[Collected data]
= = = = =

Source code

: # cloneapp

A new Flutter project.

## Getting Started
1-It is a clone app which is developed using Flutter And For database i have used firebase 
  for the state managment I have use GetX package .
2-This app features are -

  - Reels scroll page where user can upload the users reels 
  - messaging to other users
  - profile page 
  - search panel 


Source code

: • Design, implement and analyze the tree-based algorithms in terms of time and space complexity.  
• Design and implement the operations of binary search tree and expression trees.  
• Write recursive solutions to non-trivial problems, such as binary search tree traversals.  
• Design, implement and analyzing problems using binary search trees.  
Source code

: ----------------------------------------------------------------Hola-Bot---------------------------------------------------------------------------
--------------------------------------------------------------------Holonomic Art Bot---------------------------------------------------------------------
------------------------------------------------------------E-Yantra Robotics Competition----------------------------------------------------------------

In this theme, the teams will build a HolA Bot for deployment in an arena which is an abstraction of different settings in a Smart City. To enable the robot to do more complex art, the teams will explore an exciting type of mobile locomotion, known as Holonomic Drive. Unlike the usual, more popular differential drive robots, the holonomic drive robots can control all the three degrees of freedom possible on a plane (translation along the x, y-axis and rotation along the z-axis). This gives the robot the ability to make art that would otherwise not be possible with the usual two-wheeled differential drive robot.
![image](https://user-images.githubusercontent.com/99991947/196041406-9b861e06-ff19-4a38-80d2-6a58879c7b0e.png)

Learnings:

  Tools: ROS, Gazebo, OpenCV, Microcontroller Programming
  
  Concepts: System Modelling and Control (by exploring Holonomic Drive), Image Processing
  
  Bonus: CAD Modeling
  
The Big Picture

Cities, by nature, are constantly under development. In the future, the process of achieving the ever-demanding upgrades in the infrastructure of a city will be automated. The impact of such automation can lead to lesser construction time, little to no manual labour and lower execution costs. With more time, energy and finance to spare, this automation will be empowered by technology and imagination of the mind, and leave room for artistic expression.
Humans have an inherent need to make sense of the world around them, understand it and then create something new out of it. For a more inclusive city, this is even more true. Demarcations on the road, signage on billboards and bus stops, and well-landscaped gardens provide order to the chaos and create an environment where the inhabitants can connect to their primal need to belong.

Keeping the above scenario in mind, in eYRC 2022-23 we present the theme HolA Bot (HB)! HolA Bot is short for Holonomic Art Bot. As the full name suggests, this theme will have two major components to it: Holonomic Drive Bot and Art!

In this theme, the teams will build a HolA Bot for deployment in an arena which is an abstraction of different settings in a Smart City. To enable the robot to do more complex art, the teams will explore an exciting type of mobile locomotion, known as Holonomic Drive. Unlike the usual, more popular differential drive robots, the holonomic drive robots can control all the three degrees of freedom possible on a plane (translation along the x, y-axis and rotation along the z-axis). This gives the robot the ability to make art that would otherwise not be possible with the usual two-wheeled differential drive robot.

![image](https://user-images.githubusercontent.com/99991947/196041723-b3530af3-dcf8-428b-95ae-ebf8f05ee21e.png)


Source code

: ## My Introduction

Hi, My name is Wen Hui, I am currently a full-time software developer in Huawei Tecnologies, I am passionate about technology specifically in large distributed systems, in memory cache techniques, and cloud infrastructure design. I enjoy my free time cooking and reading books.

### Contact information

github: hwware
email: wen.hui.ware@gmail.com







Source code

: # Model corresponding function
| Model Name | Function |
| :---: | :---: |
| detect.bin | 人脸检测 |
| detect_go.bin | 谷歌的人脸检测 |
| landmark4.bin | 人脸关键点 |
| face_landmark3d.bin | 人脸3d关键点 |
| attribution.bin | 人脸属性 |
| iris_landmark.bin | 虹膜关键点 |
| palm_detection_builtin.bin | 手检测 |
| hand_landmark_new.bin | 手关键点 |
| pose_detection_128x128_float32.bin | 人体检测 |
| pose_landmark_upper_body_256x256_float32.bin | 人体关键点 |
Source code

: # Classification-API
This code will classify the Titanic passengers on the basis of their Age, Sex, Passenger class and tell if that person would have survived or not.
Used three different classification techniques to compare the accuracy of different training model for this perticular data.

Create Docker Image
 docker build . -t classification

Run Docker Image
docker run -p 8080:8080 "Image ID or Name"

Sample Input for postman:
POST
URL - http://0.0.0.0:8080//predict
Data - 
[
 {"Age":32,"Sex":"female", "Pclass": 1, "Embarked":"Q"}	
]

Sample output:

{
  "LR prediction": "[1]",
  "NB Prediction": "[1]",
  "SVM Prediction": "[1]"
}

= = = = =

Try it: Set down, exactly as they appear above, all lines from the one that has "Tools: ROS, Gazebo, OpenCV, Microcontroller" down to the one that has "The Big Picture", including those two and no others.

Problem solution:
  Tools: ROS, Gazebo, OpenCV, Microcontroller Programming
  
  Concepts: System Modelling and Control (by exploring Holonomic Drive), Image Processing
  
  Bonus: CAD Modeling
  
The Big Picture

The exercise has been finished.